Ich habe mal gesagt, dass ich nicht klingen möchte, wie irgend so ein Ratgeberbuch, weil die meisten Machwerke dieser Coleur mir ein Graus sind; unausgegoren, einseitig, dogmatisch, und was weiß ich nicht noch alles. Für die meisten Autoren geht es doch nur um einen schnellen Euro, also schmieren sie mal geschwind ein Buch hin, kann ja jeder. Jetzt habe ich mich selbst in die – ambivalente – Zwickmühle manövriert, behauptet zu haben, dass man diese innere Zerrissenheit in Energie ummünzen kann und blieb bisher die Ausführung schuldig, wie das denn gehen soll. Ich kann aber nur beschreiben, wie ich das angehe. Ob es so auch bei anderen funktioniert, weiß ich nicht.
Ich selbst lasse meinen Emotionen in solchen, zumeist anspannenden Situationen kurz freien Lauf – zumindest, sofern die Art der Empfindung dies erfordert – und konzentriere mich danach sofort auf eine halbwegs anspruchsvolle Aufgabe. Die Zeitspanne des Dampfablassens sollte dabei nicht länger als drei bis fünf Minuten sein, so dass noch Drive da ist. Während dieser Zeit wird der Emotionsüberschuss kanalisiert, bei Wut zum Beispiel, indem ich eine stilisierte Sorgenpuppe, die meine Frau mir mal geschenkt hat in die Ecke pfeffere, gerne auch von einer unartikulierten Verbaläußerung begleitet. Es ist meines Erachtens nämlich Irrglaube, sich immer schön still verhalten zu müssen. Manchmal lasse ich auch kurz Heavy Metal laufen und poge dazu einen Song lang durchs Zimmer. Und dann fange ich sofort an, etwas Produktives zu tun. Klingt einfach, ist aber schwer, klappt nicht immer und braucht im ersten Moment Kraft; danach profitiere ich aber von frei gewordener Energie.

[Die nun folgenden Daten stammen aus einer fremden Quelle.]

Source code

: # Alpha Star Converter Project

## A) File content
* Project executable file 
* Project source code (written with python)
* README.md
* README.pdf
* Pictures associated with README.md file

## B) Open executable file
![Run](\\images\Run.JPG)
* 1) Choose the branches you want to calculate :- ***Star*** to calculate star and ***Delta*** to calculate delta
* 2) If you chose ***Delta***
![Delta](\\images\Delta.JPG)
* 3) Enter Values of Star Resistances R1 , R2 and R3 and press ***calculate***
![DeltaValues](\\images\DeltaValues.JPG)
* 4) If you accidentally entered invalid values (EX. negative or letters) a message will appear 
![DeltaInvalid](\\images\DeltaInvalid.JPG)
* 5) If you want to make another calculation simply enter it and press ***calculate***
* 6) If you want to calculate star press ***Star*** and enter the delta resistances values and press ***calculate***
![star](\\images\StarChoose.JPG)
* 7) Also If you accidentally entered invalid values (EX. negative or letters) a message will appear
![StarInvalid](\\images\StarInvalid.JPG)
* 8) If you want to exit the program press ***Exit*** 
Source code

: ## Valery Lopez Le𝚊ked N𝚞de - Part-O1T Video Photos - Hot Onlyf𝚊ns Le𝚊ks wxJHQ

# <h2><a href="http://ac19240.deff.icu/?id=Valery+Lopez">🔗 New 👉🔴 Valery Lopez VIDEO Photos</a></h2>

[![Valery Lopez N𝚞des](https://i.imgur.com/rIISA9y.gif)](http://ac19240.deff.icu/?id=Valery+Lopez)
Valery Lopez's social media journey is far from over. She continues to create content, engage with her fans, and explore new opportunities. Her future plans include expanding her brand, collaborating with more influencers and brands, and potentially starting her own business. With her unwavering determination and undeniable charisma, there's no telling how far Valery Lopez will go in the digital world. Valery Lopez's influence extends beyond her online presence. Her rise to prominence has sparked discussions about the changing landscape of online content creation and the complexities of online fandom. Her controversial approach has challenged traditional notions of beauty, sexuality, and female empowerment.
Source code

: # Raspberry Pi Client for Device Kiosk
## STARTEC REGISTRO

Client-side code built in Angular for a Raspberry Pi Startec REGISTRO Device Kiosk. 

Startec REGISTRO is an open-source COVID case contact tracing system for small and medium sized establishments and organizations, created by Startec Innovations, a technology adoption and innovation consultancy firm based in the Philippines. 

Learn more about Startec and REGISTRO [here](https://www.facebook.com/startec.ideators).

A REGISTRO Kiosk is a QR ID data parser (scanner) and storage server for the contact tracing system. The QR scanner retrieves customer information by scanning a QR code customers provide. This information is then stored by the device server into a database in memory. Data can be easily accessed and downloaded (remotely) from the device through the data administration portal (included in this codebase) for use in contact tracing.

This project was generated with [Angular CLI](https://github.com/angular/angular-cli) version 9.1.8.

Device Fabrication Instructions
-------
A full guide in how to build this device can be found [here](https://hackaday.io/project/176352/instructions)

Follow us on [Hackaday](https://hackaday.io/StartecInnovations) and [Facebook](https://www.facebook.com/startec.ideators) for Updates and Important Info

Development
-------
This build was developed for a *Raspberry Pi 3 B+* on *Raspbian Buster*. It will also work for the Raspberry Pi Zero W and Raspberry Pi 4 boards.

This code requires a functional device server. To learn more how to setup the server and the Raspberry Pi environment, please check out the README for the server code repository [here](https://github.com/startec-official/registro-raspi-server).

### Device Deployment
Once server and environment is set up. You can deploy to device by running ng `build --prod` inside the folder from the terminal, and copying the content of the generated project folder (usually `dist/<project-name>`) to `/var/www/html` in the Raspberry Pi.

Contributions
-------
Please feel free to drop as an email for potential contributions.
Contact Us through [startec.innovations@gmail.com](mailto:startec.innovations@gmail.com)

Ich finde diese Strategie dann und wann hilfreich, man sollte aber eines nicht vergessen: Egal, wie man es angeht, es sind diese Interessenkonflikte mit sich selbst, die man bereinigen muss, bevor man sich mit jenen beschäftigen kann, die andere Menschen betreffen. Und gelegentlich kann man dabei das eine oder andere schlechte Stereotyp über Bord werfen.